Burundi's tea export earnings fell 8 percent in March compared with the same month in the previous year, partly due to low supplies, a tea board official said on Friday. The country's state-run tea board (OTB) said it collected $2.09 million from the export of 736,658 kg, down from $2.26 million gained in the same period in 2010 from selling 817,951 kg.
"Most of the tea exported in March was produced in January, and production in the main growing areas dropped in January following strong rains that damaged the leaves," said OTB's head of exports, Remy Ndayininahaze. The average export price was $2.85 per kilogram, up from $2.77 in March 2010, but lower than the $3.06 and $3.20 per kilogram obtained respectively in February and in January this year.
Ndayininahaze attributed the drop in export prices to the ongoing political unrest in some Arab nations such as Yemen and Libya.

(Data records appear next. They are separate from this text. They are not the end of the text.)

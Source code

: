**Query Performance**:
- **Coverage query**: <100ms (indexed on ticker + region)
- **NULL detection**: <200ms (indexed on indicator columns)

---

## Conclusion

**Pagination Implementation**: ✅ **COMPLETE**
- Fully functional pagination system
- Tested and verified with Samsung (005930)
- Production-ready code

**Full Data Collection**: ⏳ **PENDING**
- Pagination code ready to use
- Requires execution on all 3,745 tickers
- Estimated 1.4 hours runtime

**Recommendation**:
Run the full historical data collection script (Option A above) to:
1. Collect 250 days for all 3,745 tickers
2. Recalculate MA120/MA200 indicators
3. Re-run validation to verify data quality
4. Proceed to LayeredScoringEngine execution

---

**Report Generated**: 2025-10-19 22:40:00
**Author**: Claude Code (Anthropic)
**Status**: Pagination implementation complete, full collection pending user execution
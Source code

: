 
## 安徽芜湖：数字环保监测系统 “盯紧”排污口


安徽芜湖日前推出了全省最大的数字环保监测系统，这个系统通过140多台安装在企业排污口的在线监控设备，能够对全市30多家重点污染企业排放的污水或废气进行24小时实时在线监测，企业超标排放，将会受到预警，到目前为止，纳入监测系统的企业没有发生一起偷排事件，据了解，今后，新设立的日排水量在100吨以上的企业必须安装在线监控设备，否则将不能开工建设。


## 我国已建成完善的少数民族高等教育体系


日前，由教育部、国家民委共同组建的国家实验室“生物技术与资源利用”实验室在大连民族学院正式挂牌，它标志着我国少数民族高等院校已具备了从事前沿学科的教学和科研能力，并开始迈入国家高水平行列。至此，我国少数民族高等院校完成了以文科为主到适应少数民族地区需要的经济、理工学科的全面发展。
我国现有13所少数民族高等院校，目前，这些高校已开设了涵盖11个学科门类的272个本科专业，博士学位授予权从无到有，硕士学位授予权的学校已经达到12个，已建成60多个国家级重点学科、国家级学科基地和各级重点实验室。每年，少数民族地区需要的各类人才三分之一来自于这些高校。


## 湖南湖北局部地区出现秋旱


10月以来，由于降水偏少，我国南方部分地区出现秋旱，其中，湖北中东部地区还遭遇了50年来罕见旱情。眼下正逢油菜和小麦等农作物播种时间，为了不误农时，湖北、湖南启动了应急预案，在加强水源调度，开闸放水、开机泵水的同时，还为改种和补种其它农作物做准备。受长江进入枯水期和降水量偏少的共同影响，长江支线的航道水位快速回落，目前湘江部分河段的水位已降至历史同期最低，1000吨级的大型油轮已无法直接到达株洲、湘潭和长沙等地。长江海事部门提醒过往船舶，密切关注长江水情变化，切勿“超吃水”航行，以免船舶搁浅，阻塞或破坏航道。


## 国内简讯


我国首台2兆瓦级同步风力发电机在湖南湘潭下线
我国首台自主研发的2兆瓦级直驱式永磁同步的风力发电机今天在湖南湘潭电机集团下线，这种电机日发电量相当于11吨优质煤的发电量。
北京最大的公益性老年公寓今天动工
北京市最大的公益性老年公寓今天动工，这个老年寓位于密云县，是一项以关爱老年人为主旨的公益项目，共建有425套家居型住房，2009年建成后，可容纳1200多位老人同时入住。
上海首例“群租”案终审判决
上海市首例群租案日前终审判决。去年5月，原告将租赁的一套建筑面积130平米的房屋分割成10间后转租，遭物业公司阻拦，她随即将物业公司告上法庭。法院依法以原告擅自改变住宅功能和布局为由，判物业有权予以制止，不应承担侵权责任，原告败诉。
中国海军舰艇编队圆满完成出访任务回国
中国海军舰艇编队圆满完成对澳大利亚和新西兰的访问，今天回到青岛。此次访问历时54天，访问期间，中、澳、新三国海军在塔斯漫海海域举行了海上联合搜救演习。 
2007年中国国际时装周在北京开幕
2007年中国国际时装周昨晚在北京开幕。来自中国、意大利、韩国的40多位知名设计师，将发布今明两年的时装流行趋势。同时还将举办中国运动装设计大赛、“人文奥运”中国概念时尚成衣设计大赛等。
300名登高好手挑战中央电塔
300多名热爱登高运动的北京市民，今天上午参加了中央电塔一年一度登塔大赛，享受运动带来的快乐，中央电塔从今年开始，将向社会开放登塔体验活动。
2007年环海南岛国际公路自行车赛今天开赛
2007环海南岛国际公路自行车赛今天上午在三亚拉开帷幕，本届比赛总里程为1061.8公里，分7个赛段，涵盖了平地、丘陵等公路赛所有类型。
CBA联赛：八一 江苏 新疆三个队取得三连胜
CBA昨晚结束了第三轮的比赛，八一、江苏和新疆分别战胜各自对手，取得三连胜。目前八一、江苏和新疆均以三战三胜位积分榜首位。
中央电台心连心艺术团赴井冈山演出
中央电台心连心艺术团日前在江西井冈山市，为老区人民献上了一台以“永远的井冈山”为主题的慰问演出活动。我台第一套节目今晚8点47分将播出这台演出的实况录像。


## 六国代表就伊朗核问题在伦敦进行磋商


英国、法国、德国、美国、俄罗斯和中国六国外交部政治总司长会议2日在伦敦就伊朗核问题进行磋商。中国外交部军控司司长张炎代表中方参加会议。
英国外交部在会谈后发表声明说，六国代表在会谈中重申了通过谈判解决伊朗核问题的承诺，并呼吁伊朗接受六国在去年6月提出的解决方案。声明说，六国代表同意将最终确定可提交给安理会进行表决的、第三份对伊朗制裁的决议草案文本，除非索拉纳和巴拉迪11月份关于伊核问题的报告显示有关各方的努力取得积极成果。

Landlocked Burundi exports 80 percent of its tea through a regional weekly auction held in the Kenyan port city of Mombasa. OTB projections put 2011 tea output at 9,000 tonnes from 8,016 tonnes in the previous season, mainly due to an increased use of fertilisers on tea farms.
The board forecasts 2011 overall earnings at $13.4 million. It collected $18.8 million in 2010 from exports and domestic sales, up from $16 million earned in 2009. Tea is second to coffee as the country's foreign exchange earner and employs some 300,000 smallholder farmers in the nation of 8 million people.